Background and Aims Kelp forests are increasingly considered blue carbon habitats for ocean-based biological carbon dioxide removal, but knowledge gaps remain in our understanding of their carbon cycle. Of particular interest is the remineralisation of detritus, which can remain photosynthetically active. Here, we study a widespread, thermotolerant kelp (Ecklonia radiata) to explore detrital photosynthesis as a mechanism underlying temperature and light as two key drivers of remineralisation.Methods We used meta-analysis to constrain the thermal optimum (T-opt) of E. radiata.
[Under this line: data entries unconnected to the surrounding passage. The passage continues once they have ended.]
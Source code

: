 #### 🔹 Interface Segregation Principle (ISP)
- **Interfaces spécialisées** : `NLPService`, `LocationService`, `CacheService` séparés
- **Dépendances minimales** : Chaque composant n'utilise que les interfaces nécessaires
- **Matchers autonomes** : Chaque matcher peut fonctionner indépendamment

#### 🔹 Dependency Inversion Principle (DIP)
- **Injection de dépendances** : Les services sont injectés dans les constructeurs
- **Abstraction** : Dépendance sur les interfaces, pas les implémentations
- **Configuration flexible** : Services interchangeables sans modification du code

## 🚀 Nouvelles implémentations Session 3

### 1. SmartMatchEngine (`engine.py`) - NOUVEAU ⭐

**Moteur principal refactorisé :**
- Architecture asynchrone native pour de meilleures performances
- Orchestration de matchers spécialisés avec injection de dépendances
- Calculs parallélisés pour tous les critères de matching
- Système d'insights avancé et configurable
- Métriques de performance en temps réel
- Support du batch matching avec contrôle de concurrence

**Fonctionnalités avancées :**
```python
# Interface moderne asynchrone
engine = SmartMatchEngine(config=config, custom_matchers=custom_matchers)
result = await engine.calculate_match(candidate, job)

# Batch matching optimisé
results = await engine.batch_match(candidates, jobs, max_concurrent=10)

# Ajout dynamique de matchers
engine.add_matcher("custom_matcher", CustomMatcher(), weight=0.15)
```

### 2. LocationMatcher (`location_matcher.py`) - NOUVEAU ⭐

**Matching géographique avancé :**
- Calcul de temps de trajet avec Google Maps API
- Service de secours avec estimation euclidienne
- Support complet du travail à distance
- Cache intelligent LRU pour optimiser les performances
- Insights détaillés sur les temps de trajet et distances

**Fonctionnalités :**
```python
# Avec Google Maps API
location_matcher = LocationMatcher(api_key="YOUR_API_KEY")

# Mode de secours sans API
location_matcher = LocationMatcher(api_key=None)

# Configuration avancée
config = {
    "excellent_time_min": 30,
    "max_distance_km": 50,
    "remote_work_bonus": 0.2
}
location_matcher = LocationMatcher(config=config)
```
Temperature and light were subsequently controlled over a 119-day ex situ decomposition experiment. Flow-through experimental tanks were kept in darkness at 15 degrees C or under a subcompensating maximal irradiance of 8 mu mol photons m(-2) s(-1) at 15, 20 or 25 degrees C. Photosynthesis of laterals (analogues to leaves) was estimated using closed-chamber oxygen evolution in darkness and under a saturating irradiance of 420 mu mol photons m(-2) s(-1).Key Results T-opt of E. radiata was 18 degrees C across performance variables (photosynthesis, growth, abundance, size, mass and fertility), life stages (gametophyte and sporophyte) and populations. Our models predict that a temperature of >15 degrees C reduces the potential for E. radiata detritus to be photosynthetically viable, hence detrital T-opt <= 15 degrees C. Detritus is viable under subcompensating irradiance, where it performs better than in darkness. Comparison of net and gross photosynthesis indicates that elevated temperature primarily decreases detrital photosynthesis, whereas darkness primarily increases detrital respiration compared with optimal experimental conditions, in which detrital photosynthesis can persist for >= 119 days.Conclusions T-opt of kelp detritus is >= 3 degrees C colder than that of the intact plant. Given that E. radiata is one of the most temperature-tolerant kelps, this suggests that photosynthesis is generally more thermosensitive in the detrital phase, which partly explains the enhancing effect of temperature on remineralisation. In contrast to darkness, even subcompensating irradiance maintains detrital viability, elucidating the accelerating effect of depth and its concomitant light reduction on remineralisation to some extent. Detrital photosynthesis is a meaningful mechanism underlying at least two drivers of remineralisation, even below the photoenvironment inhabited by the attached alga.